Average vacuity scores per connected component of predicted label and replace the vacuity scores
on each pixel with the averaged scores of the connected component at that pixel.
"""
vacuity_scores = vacuity_scores.squeeze(0).cpu() # Remove extra channel dimension
labels = labels.cpu()
averaged_vacuity = torch.zeros_like(vacuity_scores)
for label in torch.unique(labels):
# Include all labels, including label == 0
label_mask = (labels == label).byte().numpy() # Convert to binary mask
label_mask = np.squeeze(label_mask).astype(np.uint8) # Ensure single channel and dtype uint8
num_components, components = cv2.connectedComponents(label_mask, connectivity=8)
for component_id in range(1, num_components): # Skip background of connected components
component_mask = (components == component_id)
component_mask = torch.tensor(component_mask, dtype=torch.bool, device=vacuity_scores.device) # Convert to tensor
component_vacuity_scores = vacuity_scores[component_mask]
avg_score = component_vacuity_scores.mean()
averaged_vacuity[component_mask] = avg_score
return averaged_vacuity
Once inference is complete, we compute vacuity scores and use the visualization function to inspect a few test samples. The aggregated vacuity views — by ground truth label and by predicted region — offer insights into how the model reacts to out-of-distribution content in the MUAD test set.
from einops import rearrange
wrapped_segformer.eval()
# Inference and visualization
for i, batch in enumerate(test_dataloader):
inputs = batch[0].to(device)
labels = batch[1].to(device)
with torch.no_grad():
batch_outputs, vacuity_scores = wrapped_segformer(pixel_values=inputs, return_risk=True)
# Prepare vacuity map
vacuity_scores = vacuity_scores
vacuity_scores = vacuity_scores.detach().cpu()

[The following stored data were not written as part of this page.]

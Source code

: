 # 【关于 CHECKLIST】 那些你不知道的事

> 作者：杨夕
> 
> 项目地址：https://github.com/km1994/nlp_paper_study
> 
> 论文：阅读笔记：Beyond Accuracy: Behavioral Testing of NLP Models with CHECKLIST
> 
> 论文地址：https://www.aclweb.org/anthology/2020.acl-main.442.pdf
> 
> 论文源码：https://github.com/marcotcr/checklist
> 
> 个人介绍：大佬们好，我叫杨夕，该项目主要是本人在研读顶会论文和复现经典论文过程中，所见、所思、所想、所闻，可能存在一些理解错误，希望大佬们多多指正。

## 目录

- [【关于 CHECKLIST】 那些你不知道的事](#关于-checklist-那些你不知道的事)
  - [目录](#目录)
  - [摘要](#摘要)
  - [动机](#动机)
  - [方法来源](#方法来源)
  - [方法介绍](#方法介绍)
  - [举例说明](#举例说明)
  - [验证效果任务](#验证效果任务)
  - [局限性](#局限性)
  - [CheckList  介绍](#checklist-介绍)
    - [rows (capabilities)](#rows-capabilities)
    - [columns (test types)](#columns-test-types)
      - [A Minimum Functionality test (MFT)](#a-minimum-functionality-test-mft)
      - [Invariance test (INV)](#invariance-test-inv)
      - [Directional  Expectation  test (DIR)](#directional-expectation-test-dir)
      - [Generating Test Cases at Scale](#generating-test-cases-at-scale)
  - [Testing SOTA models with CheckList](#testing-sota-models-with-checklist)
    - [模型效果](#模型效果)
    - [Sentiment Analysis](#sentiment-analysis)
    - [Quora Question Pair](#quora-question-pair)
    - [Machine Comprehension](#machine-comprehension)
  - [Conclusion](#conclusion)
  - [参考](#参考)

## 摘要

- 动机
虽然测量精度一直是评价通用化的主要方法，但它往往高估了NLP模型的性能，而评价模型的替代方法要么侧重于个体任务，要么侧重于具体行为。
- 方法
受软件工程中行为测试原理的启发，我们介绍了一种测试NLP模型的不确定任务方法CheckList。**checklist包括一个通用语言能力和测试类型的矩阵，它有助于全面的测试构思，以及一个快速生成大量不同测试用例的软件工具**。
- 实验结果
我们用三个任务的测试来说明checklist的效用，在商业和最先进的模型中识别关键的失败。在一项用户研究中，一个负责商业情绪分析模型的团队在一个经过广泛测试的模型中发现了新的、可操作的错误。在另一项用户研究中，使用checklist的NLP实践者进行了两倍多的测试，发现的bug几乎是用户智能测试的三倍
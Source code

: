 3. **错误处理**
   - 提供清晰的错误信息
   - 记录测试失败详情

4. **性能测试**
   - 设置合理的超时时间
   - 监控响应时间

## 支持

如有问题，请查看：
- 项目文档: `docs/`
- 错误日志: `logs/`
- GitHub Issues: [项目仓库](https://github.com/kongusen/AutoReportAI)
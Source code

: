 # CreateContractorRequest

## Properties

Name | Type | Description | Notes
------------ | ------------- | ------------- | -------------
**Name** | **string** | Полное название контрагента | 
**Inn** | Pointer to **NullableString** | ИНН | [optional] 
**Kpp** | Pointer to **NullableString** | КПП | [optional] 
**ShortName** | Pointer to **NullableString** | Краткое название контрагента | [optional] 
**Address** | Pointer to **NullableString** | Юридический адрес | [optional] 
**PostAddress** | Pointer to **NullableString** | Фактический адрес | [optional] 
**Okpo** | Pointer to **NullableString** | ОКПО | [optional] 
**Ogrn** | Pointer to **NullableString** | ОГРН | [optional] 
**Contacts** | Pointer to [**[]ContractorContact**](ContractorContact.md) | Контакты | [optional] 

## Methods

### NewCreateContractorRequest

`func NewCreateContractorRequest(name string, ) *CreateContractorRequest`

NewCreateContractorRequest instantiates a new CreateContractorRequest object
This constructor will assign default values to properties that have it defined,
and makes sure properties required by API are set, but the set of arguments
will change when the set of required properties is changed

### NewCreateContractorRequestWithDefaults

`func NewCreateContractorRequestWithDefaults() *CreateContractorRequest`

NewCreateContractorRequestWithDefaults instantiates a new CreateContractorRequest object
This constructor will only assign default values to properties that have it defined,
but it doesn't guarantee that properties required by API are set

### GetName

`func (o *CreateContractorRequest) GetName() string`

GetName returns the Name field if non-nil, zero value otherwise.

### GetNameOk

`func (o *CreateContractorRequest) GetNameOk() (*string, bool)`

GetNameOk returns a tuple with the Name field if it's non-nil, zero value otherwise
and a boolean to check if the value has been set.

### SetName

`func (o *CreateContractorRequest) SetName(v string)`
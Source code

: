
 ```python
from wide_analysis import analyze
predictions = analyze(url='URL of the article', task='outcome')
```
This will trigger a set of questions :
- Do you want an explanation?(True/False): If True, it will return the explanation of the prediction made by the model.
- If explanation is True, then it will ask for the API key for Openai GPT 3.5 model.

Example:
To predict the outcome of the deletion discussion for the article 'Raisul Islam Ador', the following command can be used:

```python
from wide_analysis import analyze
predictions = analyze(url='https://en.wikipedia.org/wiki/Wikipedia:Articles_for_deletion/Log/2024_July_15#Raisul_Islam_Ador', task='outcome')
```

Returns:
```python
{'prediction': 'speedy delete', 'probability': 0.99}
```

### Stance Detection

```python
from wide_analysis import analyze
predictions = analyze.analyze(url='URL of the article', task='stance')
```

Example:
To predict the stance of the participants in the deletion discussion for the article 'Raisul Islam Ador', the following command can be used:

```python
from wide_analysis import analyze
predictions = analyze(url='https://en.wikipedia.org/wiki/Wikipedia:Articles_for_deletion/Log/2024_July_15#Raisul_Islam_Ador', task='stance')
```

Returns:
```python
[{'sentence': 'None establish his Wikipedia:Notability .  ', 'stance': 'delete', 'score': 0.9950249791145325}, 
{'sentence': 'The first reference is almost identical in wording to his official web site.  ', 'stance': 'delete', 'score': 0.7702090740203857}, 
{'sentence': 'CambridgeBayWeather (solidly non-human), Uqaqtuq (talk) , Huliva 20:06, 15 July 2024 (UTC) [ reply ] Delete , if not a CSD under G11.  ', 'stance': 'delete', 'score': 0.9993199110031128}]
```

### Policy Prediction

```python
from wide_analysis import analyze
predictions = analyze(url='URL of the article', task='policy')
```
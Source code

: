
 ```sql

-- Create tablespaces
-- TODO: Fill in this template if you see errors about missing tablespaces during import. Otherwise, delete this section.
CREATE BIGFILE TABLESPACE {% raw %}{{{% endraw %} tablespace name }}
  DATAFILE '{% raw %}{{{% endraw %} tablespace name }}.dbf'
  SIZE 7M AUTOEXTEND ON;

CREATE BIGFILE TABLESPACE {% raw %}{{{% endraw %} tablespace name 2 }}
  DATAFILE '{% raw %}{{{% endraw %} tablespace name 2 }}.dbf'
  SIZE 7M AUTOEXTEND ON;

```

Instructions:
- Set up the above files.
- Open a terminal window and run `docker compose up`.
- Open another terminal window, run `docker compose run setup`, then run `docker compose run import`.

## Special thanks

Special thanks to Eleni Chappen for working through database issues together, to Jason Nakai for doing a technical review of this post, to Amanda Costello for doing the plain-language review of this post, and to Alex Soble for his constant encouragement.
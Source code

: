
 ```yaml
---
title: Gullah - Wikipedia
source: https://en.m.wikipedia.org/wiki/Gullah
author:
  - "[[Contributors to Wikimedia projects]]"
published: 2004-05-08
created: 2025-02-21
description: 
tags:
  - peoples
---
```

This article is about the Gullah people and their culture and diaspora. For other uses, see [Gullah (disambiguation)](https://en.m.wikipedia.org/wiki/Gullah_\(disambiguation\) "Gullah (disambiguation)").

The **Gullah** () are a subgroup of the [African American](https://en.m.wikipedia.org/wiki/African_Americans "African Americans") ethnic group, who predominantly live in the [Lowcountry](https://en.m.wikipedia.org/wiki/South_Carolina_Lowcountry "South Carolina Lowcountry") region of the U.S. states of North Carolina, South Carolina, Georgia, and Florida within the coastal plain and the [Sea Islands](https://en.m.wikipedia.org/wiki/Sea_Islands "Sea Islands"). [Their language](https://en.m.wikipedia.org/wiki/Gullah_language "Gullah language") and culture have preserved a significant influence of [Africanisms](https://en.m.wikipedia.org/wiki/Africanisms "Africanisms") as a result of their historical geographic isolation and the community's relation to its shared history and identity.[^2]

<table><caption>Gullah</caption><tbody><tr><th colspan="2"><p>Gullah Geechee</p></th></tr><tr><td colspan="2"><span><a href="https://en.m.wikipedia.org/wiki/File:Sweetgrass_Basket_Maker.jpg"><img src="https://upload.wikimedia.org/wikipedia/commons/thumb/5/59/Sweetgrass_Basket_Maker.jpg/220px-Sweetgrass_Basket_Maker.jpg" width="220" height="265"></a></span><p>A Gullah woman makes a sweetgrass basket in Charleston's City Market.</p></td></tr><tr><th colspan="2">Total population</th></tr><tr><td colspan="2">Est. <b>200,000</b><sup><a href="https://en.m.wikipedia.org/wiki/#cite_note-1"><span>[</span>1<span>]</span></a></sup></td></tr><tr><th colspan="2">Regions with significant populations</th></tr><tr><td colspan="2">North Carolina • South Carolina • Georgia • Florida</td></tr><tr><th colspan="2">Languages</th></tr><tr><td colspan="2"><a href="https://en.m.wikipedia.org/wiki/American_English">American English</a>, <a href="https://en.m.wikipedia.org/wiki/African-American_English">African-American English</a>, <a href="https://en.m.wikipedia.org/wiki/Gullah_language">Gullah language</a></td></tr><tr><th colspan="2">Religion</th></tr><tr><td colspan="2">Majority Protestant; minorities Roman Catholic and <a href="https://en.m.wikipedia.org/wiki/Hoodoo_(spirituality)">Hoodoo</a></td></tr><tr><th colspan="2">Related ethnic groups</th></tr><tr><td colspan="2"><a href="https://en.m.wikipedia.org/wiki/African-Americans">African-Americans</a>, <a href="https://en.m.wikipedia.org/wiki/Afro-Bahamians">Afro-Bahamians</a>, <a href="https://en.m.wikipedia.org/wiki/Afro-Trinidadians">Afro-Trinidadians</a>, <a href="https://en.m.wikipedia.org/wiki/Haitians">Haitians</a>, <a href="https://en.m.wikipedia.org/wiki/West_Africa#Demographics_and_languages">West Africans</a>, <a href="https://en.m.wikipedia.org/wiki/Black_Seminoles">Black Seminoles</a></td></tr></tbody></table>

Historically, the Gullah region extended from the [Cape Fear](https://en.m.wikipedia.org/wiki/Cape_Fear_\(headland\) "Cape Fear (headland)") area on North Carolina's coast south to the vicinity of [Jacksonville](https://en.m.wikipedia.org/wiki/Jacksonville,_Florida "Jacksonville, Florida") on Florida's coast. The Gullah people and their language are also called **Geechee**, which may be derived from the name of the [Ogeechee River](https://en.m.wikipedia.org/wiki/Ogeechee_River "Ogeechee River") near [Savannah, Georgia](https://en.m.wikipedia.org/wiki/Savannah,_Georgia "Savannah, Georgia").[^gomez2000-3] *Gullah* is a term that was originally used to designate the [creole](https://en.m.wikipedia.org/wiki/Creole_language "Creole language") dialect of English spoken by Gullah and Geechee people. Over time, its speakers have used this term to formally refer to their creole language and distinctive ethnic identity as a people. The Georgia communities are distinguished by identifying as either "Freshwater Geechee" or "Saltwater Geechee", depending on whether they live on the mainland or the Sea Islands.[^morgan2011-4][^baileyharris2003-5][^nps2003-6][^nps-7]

vacuity_scores = nn.functional.interpolate(
vacuity_scores.float(),
size=labels.shape[-2:],
mode="bilinear",
align_corners=False,
).mean(dim=1, keepdim=False)
# Get segmentation prediction
pred_labels = nn.functional.interpolate(
batch_outputs.logits.float(),
size=labels.shape[-2:],
mode="bilinear",
align_corners=False,
).argmax(dim=1).squeeze(1)
# Visualization (limit to 10 samples)
if i < 10:
img_in = rearrange(inputs.cpu(), 'b c h w -> b h w c')
average_vacuity_scores = average_vacuity_per_label(vacuity_scores, labels)
average_vacuity_scores_per_region = average_vacuity_per_region(vacuity_scores, pred_labels)
for b in range(inputs.shape[0]):
labels_squeezed = labels[b].cpu().numpy()
pred_labels_squeezed = pred_labels[b].cpu().numpy()
visualize(
img=img_in[b],
vac_label=average_vacuity_scores[b],
vac_region=average_vacuity_scores_per_region,
labels=labels_squeezed,
pred_labels=pred_labels_squeezed
)
5. Summary and Observations¶
In this tutorial, we wrapped a pretrained SegFormer model with the Neo wrapper to enable vacuity-based anomaly detection. After training the model on anomaly-free MUAD data, we evaluated it on OOD samples and visualized its outputs.
The results show that the vacuity signal meaningfully highlights regions where the model is less confident, often corresponding to anomalous content in the test data, which are animals and trash cans/bags in this case. Both class-wise and region-wise vacuity maps provide interpretable uncertainty cues, even when the segmentation predictions appear plausible.